YOUR GOAL —
Below is a listing. Quote from it, exactly, the lines from the one containing "-0.004 & -0.024 \\" down to the one containing "0.11 & 0.32 \\", both ends included, and nothing else.

*** Begin section ***

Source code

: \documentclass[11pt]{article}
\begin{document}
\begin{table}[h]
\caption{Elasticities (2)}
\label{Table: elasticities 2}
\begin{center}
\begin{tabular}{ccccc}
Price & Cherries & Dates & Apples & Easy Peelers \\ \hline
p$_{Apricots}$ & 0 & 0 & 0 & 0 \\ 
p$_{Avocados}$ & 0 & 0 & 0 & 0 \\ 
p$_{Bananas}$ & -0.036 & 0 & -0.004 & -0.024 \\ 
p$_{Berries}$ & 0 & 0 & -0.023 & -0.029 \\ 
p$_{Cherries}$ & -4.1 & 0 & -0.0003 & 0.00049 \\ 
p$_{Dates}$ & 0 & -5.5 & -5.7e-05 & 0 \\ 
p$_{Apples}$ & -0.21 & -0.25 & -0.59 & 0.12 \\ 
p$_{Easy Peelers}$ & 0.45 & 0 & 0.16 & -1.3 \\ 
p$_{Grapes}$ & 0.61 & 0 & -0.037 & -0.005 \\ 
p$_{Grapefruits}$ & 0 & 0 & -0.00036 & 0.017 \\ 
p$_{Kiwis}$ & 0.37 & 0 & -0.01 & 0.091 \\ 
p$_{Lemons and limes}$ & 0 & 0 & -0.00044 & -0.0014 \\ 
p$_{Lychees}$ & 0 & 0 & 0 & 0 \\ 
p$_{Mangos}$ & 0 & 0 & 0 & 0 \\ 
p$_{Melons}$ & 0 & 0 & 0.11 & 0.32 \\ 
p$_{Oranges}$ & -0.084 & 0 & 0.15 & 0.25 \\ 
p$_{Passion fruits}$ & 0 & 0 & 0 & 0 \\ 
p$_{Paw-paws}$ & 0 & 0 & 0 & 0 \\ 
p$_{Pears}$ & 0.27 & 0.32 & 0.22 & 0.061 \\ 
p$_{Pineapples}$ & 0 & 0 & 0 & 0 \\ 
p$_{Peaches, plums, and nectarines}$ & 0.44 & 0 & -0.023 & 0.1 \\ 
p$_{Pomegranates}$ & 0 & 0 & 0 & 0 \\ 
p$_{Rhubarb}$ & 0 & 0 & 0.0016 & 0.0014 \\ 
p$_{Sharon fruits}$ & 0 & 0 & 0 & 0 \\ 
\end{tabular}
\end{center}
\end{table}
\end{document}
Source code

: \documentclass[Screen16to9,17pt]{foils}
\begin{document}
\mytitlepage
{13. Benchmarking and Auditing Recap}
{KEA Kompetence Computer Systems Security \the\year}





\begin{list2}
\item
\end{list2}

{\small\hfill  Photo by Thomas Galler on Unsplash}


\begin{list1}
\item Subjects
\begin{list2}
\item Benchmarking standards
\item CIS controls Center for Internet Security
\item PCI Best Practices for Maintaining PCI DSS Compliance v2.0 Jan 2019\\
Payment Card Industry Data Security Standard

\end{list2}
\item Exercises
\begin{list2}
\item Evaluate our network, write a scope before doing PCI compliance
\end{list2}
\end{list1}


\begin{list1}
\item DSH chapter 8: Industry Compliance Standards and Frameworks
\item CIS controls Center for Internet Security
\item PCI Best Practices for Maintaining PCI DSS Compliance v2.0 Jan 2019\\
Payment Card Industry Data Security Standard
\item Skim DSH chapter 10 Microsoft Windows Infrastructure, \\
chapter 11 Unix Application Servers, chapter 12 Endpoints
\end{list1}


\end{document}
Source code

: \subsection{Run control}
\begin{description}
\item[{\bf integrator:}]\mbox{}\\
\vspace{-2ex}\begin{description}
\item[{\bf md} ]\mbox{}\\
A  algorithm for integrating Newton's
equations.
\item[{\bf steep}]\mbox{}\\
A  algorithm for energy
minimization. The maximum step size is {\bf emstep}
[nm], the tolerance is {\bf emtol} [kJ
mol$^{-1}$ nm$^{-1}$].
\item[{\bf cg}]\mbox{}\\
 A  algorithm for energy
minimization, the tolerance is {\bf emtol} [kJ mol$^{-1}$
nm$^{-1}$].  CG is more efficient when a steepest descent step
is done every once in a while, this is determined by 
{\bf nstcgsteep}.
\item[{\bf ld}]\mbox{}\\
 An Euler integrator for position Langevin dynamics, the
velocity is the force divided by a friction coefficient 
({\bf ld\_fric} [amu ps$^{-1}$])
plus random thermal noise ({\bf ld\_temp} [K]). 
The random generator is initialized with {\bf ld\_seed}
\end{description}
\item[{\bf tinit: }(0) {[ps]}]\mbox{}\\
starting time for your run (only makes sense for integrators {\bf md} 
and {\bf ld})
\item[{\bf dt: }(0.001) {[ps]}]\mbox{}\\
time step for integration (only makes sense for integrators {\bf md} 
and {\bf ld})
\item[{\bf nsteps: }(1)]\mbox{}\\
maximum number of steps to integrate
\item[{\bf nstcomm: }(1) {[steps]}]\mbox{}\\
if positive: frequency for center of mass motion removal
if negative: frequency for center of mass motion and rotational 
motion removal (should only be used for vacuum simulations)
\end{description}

*** End section ***
*** Begin section ***

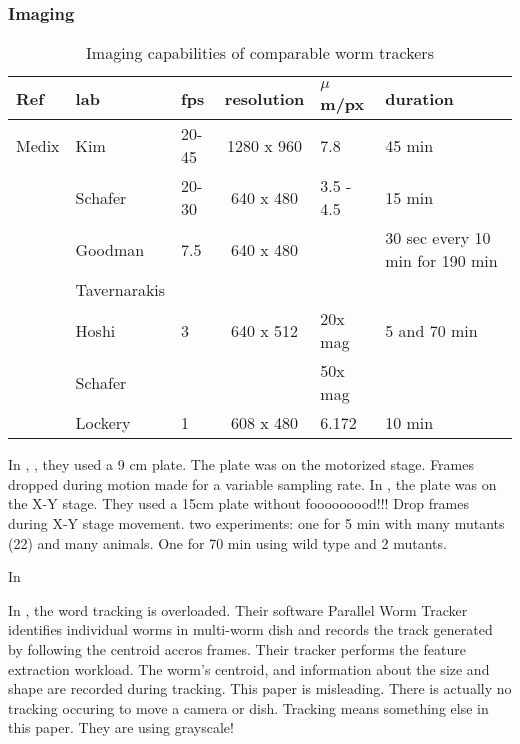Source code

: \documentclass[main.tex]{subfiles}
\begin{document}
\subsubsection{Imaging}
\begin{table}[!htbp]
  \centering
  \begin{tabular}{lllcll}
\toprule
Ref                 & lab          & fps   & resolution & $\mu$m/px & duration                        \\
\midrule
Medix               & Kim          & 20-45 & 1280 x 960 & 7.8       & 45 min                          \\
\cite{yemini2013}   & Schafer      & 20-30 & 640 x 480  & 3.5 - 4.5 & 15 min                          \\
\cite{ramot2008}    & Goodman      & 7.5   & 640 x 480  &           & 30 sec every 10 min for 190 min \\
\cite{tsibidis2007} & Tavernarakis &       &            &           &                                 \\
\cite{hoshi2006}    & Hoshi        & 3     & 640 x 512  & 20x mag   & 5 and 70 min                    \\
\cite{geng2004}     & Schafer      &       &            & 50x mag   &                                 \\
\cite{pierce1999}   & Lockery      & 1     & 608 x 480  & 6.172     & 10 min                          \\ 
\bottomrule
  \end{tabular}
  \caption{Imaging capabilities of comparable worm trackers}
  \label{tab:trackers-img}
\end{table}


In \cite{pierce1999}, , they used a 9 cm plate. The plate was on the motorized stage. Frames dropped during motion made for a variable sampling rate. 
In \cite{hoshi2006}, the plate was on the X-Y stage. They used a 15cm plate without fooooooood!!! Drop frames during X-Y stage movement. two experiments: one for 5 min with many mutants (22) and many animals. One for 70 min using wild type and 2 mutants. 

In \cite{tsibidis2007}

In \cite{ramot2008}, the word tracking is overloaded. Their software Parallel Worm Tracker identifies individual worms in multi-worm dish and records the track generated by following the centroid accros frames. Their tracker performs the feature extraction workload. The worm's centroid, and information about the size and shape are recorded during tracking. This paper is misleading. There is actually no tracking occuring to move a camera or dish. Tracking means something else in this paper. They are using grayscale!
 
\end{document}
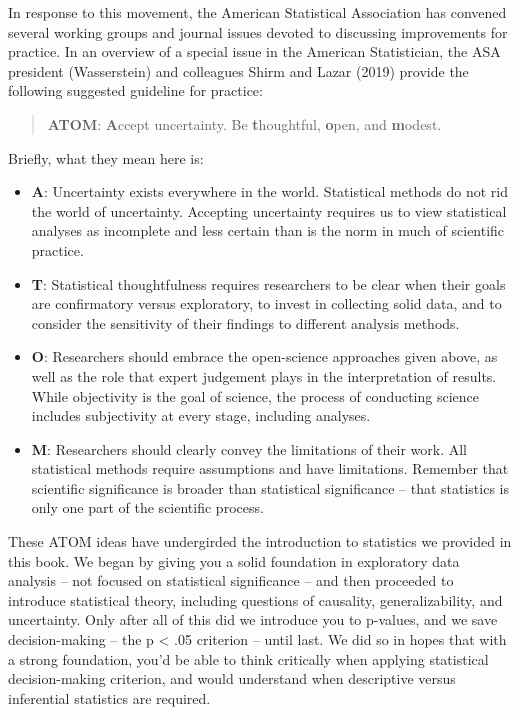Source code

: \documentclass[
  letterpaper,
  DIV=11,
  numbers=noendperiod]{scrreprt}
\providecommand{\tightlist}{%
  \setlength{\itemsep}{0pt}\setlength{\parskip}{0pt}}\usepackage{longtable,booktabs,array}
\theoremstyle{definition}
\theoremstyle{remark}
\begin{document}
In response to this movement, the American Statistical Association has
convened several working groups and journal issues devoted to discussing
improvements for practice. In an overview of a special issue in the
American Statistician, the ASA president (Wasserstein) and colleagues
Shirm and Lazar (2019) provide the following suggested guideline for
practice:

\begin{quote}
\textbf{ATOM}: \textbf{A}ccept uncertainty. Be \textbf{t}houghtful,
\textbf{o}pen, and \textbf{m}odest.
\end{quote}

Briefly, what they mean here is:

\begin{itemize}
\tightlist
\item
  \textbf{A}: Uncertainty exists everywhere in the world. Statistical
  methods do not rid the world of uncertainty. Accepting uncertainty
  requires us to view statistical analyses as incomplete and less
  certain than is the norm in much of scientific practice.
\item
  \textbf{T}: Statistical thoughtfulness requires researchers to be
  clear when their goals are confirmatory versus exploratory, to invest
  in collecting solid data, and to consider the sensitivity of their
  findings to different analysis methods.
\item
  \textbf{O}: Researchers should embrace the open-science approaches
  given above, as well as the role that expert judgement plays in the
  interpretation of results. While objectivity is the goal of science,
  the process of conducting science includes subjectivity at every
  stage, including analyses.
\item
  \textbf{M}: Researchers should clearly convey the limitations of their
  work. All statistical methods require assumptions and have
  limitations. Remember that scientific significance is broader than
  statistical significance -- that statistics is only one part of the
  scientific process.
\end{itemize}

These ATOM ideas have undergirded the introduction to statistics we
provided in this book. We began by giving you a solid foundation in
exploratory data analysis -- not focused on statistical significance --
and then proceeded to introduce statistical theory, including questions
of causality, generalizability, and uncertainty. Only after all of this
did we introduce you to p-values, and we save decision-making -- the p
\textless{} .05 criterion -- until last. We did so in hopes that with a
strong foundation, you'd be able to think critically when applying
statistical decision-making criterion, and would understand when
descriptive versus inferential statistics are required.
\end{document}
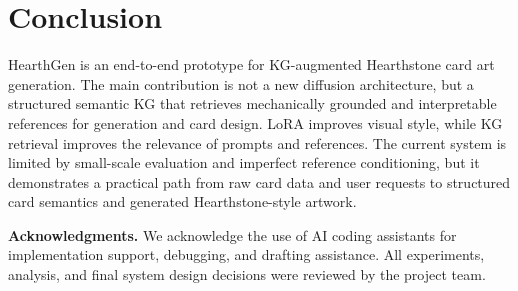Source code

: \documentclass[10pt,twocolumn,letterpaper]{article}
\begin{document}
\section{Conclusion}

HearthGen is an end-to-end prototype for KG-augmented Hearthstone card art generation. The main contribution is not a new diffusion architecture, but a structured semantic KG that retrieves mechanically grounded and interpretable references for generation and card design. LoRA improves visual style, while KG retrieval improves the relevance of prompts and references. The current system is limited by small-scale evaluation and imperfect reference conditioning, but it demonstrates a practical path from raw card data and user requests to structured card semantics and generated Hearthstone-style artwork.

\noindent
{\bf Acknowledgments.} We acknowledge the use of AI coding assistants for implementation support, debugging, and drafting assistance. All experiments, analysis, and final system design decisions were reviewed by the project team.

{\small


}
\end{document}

*** End section ***

ANSWER BOX —
p$_{Bananas}$ & -0.036 & 0 & -0.004 & -0.024 \\ 
p$_{Berries}$ & 0 & 0 & -0.023 & -0.029 \\ 
p$_{Cherries}$ & -4.1 & 0 & -0.0003 & 0.00049 \\ 
p$_{Dates}$ & 0 & -5.5 & -5.7e-05 & 0 \\ 
p$_{Apples}$ & -0.21 & -0.25 & -0.59 & 0.12 \\ 
p$_{Easy Peelers}$ & 0.45 & 0 & 0.16 & -1.3 \\ 
p$_{Grapes}$ & 0.61 & 0 & -0.037 & -0.005 \\ 
p$_{Grapefruits}$ & 0 & 0 & -0.00036 & 0.017 \\ 
p$_{Kiwis}$ & 0.37 & 0 & -0.01 & 0.091 \\ 
p$_{Lemons and limes}$ & 0 & 0 & -0.00044 & -0.0014 \\ 
p$_{Lychees}$ & 0 & 0 & 0 & 0 \\ 
p$_{Mangos}$ & 0 & 0 & 0 & 0 \\ 
p$_{Melons}$ & 0 & 0 & 0.11 & 0.32 \\ 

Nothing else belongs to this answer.